小四の三学期に、仲良くなった。その前は恋のライバルみたいなのだったんだけど、声をかけてもらえて仲良くなったんだよね。
そっか。そういえばあたし、一翔のこと好きだったんだ。やっと、その気持ち忘れられたんだね。
「歩? 写真撮らねえの?」
「え、いや、撮る」
撮ってくれる人がいなかったので、デジカメを裏向きにして自撮りする。近い。なんかカップルっぽい。志結に悪い!

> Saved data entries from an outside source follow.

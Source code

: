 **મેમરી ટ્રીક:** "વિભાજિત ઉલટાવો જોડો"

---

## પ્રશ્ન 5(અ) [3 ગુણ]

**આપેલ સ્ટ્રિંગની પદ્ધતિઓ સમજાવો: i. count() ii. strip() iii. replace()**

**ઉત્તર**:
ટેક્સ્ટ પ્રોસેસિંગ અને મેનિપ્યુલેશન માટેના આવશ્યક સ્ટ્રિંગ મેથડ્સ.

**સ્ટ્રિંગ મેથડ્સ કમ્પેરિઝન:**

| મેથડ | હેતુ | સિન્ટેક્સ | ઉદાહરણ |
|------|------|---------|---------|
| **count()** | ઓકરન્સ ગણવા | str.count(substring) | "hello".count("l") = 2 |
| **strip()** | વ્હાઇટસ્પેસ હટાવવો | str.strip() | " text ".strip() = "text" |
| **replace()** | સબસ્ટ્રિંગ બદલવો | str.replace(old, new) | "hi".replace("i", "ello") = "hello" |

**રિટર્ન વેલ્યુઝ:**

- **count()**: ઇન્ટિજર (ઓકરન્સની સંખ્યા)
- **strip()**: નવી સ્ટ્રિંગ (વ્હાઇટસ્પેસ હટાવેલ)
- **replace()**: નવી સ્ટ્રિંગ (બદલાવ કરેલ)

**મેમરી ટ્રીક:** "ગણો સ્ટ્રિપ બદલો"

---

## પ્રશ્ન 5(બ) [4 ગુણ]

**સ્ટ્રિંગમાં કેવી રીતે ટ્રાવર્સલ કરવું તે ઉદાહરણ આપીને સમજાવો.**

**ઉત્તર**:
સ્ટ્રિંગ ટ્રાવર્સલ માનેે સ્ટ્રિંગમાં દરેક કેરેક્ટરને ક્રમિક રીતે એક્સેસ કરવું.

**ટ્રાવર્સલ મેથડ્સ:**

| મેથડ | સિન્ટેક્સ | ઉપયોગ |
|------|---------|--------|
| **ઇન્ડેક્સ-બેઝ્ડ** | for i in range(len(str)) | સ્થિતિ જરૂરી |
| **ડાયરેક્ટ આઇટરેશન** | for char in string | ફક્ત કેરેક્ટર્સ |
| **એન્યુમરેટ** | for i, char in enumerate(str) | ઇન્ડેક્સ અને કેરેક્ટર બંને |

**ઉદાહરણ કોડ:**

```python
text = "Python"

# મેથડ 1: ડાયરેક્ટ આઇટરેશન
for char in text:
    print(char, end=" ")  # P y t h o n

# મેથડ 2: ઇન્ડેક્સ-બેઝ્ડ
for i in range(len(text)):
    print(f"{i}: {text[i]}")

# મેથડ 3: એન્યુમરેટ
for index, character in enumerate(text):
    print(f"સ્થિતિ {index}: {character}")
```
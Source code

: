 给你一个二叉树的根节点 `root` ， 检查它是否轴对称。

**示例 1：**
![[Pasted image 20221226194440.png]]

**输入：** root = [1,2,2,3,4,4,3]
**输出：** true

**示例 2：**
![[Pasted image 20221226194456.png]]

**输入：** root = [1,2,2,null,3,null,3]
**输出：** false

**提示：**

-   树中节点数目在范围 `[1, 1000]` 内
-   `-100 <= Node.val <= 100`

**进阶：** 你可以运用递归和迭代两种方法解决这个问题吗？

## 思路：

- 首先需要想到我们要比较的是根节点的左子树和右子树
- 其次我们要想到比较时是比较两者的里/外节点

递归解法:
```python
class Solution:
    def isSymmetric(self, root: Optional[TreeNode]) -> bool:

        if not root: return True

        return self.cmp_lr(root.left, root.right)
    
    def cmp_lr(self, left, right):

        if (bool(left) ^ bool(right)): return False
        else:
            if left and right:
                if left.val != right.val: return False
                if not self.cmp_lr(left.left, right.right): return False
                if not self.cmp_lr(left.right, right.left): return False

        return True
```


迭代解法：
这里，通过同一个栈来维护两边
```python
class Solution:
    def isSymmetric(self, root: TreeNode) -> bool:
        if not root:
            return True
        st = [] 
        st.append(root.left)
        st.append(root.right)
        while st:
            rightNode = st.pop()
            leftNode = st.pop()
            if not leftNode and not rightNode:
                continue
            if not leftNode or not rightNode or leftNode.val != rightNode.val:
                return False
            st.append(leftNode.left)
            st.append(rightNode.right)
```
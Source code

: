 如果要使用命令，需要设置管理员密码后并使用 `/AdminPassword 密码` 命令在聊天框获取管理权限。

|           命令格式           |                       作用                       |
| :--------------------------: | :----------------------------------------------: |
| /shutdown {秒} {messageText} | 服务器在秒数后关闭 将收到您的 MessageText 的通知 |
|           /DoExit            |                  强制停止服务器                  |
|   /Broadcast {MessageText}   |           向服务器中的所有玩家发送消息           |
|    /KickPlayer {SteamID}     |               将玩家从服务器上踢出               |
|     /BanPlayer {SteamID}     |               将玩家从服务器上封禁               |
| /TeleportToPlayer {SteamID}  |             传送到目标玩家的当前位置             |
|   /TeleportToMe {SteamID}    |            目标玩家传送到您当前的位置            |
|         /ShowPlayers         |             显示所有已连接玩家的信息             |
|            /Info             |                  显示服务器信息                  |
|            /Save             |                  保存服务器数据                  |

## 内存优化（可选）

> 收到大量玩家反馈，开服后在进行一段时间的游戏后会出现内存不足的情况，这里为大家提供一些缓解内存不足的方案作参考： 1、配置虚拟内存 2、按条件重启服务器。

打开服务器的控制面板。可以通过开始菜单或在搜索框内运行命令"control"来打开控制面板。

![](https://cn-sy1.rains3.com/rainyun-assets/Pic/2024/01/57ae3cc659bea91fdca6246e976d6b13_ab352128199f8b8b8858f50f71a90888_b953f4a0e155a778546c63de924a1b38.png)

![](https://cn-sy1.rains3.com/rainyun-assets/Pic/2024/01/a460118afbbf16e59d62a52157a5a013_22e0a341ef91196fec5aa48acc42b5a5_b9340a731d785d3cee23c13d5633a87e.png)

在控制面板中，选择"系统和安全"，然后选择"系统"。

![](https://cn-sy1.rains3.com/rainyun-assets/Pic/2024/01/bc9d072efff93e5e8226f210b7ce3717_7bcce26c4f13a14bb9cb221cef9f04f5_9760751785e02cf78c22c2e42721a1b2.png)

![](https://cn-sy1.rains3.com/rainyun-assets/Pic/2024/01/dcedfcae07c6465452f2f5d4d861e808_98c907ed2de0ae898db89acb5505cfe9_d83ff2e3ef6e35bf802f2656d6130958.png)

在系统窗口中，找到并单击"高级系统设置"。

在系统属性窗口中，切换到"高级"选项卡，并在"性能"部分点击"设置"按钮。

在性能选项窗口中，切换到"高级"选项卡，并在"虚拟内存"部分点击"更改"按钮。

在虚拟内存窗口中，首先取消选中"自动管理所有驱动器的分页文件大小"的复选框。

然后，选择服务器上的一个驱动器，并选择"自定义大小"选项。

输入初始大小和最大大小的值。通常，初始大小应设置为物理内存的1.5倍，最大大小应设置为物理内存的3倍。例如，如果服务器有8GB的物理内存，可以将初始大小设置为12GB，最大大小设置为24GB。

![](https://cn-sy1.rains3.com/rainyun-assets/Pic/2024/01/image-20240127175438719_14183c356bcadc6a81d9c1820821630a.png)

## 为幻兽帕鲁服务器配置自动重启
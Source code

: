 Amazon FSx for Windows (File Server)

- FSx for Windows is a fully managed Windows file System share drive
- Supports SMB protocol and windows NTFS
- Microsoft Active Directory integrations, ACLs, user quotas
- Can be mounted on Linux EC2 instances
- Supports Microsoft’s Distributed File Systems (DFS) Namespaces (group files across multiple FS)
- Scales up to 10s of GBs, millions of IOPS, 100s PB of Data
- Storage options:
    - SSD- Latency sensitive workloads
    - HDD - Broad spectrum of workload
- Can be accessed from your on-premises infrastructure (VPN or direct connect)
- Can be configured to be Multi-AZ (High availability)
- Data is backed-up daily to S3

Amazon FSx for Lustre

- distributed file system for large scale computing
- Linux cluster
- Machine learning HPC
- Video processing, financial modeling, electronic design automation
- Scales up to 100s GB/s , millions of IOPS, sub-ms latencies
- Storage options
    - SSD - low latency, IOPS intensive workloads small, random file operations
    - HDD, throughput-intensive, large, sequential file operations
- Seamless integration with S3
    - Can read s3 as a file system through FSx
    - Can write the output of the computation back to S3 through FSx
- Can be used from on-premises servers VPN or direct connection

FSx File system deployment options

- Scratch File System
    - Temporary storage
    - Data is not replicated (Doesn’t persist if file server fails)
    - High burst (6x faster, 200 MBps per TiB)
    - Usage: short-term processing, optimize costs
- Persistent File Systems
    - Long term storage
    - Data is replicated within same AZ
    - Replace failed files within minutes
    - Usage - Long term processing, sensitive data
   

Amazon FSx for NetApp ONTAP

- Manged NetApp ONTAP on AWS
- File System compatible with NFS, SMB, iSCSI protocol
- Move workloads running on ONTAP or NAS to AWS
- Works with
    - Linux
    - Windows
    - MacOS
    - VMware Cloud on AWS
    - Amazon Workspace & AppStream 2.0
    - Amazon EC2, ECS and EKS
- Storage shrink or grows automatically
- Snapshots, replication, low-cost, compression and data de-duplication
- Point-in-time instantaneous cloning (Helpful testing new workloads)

あ、あたし……どきどきしてる。そんな自分が、まだいるなんて。忘れたはずなのに。志結を応援するって決めたのに。
笑っていられるように、なったのに。二人で一緒にいるところを見ても、大丈夫になったのになあ……。
「ん、撮れた」
一翔はデジカメの画面を見せる。ピースしたあたしたちが、写っていた。
「うわっ、ぶれてる。デジカメって普通ぶれないでしょ。一翔撮るの下手だね。いや、むしろ天才?」
「うるっせーなー。いーだろ別に。印刷してまた渡すわ」
「撮り直せよ」
一翔は言いながら笑って、あたしの頭をぽんぽんと軽く叩いた。手、大きいなあ。
卒業式用の服を着た一翔は、いつもより大人っぽく見えた。背も、高い。四年の時はあたしとそこまで変わらなかったのに。しばらく会っていなかったからかもしれない。
「あーゆむ。何話してるの?」
「わっ、志結」
ぱっちりした瞳であたしを見上げるのは、志結。相変わらずさらさらの髪だ。彼女も梨花のように、あたしの親友。
「ごめん彼氏とっちゃって」
「ううん、気にしないで。てゆーか、一翔とは歩、同じ中学行くんだから話さなくてもいいでしょー。私と話してよー」
志結は、案外甘え上手な子だった。これがびっくりだ。もっとしっかりした子だと思ってたのに、意外。
彼女と一翔は下の名前で呼び合えるようになったらしく、余計カレカノ感がする。まあ、あたしと一翔は幼なじみだからもともと下の名前呼びだけど。
志結はあたしのことも、下の名前で呼んでくれるようになった。もちろんあたしもこうやって志結と呼んでいる。仲良くなれた感じがして、今さらだけど嬉しかった。
「仕方ないなあ、志結は」
「えへへ。歩やさしー」
そんなあたしたちを、一翔はにこにこしながら見ていた。彼はあたしたちが仲良くなれるように、お互いに「話しかけてみたら」と言っていたらしい。まさか、志結にも言ってたなんて……。
でも、そのおかげであたしたちは友だちになれたんだから、一翔に感謝しないとね。
「志結、そろそろ帰るよー」
「あ、お母さん、お兄ちゃん」
志結が振り向いた先には、美人な女性と中学生っぽい男の子がいた。志結、お兄ちゃんいるんだね。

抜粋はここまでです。